Where’s the proposition? How cars, fries and bras have been defying convention
I was preparing a lecture recently on the theme of propaganda and advertising for the University of Westminster in London and it got me thinking about the way in which major corporations have become wary of traditional approaches to ad campaigns. I’ve blogged before about Volvo’s “Mystery of Dalaro” mockumentary and the “Life on Board” project, which take a surprisingly subtle approach to selling cars. It’s almost as if the in-your-face hard sell is thought to be counter productive nowadays. Perhaps the public is just too street wise? If we know we’re being sold to, we turn off. It’s therefore better to dress your commercial message in some unusual clothes. You can catch folk unawares before they dismiss your creative approach as commercial propaganda.
Audi’s “Art of the Heist” is perhaps the most elaborate exercise in this new ‘project’ genre and what they did to promote the A3 in the States is almost too complex to cover here. You can get a flavour at www.theartoftheheist.com and www.stolena3.com In a nutshell, agency McKinney-Silver created a three-month storyline involving a vehicle that had supposedly been stolen and then embellished it with movie content, multiple websites and real-time gaming that involved the general public. It all ended in an event at a Santa Monica hotel that was broadcast live over the web. Certainly a long way from the TV commercials we all grew up with. Whatever happened to the motor chasing its way through narrow mountain passes or skidding to a halt in the middle of the Arizona desert?
It’s not only car manufacturers that have got in on the act, however. Early in 2005, Americans were treated to the McDonalds French fry that looked like Abraham Lincoln. Blog pages and auctions on Yahoo! were just as critical to the success of the campaign as the TV commercials (see http://lincolnfry.yahoo.com/), although it has to be said that the television spots are beautifully written and directed.

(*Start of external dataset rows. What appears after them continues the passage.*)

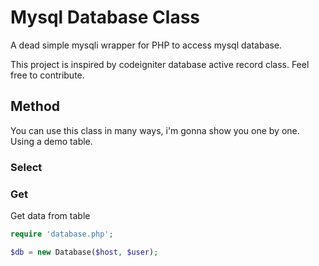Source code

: # Mysql Database Class

A dead simple mysqli wrapper for PHP to access mysql database.

This project is inspired by codeigniter database active record class. Feel free to contribute.


## Method

You can use this class in many ways, i'm gonna show you one by one. Using a demo table.

### Select

### Get

Get data from table

```php
require 'database.php';

$db = new Database($host, $user);
```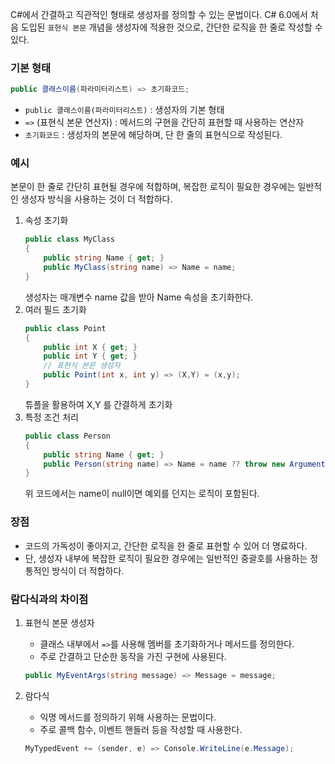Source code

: C#에서 간결하고 직관적인 형태로 생성자를 정의할 수 있는 문법이다.
C# 6.0에서 처음 도입된 `표현식 본문` 개념을 생성자에 적용한 것으로, 간단한 로직을 한 줄로 작성할 수 있다.

### 기본 형태
```csharp
public 클래스이름(파라미터리스트) => 초기화코드;
```
- `public 클래스이름(파라미터리스트)` : 생성자의 기본 형태
- `=>` (표현식 본문 연산자) : 메서드의 구현을 간단히 표현할 때 사용하는 연산자
- `초기화코드` : 생성자의 본문에 해당하며, 단 한 줄의 표현식으로 작성된다.

### 예시
본문이 한 줄로 간단히 표현될 경우에 적합하며, 복잡한 로직이 필요한 경우에는 일반적인 생성자 방식을 사용하는 것이 더 적합하다.

1. 속성 초기화
	```csharp
	public class MyClass
	{
		public string Name { get; }
		public MyClass(string name) => Name = name;
	}
	```
	생성자는 매개변수 name 값을 받아 Name 속성을 초기화한다.
2. 여러 필드 초기화
	```csharp
	public class Point
	{
		public int X { get; }
		public int Y { get; }
		// 표현식 본문 생성자
		public Point(int x, int y) => (X,Y) = (x,y);
	}
	```
	튜플을 활용하여 X,Y 를 간결하게 초기화
3. 특정 조건 처리
	```csharp
	public class Person
	{
		public string Name { get; }
		public Person(string name) => Name = name ?? throw new ArgumentNullException(nameof(name));
	}
	```
	위 코드에서는 name이 null이면 예외를 던지는 로직이 포함된다.

### 장점
- 코드의 가독성이 좋아지고, 간단한 로직을 한 줄로 표현할 수 있어 더 명료하다.
- 단, 생성자 내부에 복잡한 로직이 필요한 경우에는 일반적인 중괄호를 사용하는 정통적인 방식이 더 적합하다.

### 람다식과의 차이점

1. 표현식 본문 생성자
	- 클래스 내부에서 `=>`를 사용해 멤버를 초기화하거나 메서드를 정의한다.
	- 주로 간결하고 단순한 동작을 가진 구현에 사용된다.
	```csharp
	public MyEventArgs(string message) => Message = message;
	```

2. 람다식
	- 익명 메서드를 정의하기 위해 사용하는 문법이다.
	- 주로 콜백 함수, 이벤트 핸들러 등을 작성할 때 사용한다.
	```csharp
	MyTypedEvent += (sender, e) => Console.WriteLine(e.Message);
	```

At first glance, these campaigns seem to break some of the basic, age-old rules of advertising. Why isn’t the product centre stage? Where is the core, compelling proposition? On the first point, I’d argue that Audi A3s and the McDonalds fries are still core products, even if they’re ‘stolen’ in a make-believe game or shaped to look like former US Presidents. There’s no denying, however, that the classic sales pitch is hard to identify. The directness much beloved of old-school advertising executives has been replaced by something that’s altogether more touchy-feely. One can only assume that it’s thought to work though, as the budgets involved in some of these exercises would make failure difficult to contemplate.
When it comes to weird and wonderful approaches, there is of course a sliding scale. Some brands don’t go the whole hog, but still find an unusual and offbeat angle. A good example would be the recent UK campaign for Wonderbra, which doesn’t feature the product directly but concentrates instead on the public’s reaction to it. Experience WonderYou by clicking here. It may not be as elaborate as some of the other campaigns, but it does still defy convention to a certain degree.
American adman Rosser Reeves is credited with inventing the concept of the USP, which has served marketing professionals well over many decades. If he were working today, I’m not entirely sure what he’d make of cars that disappear and bras that hide themselves away. But to paraphrase one of his own famous remarks, if it makes the goddam sales curve go up rather down, it can’t be all bad.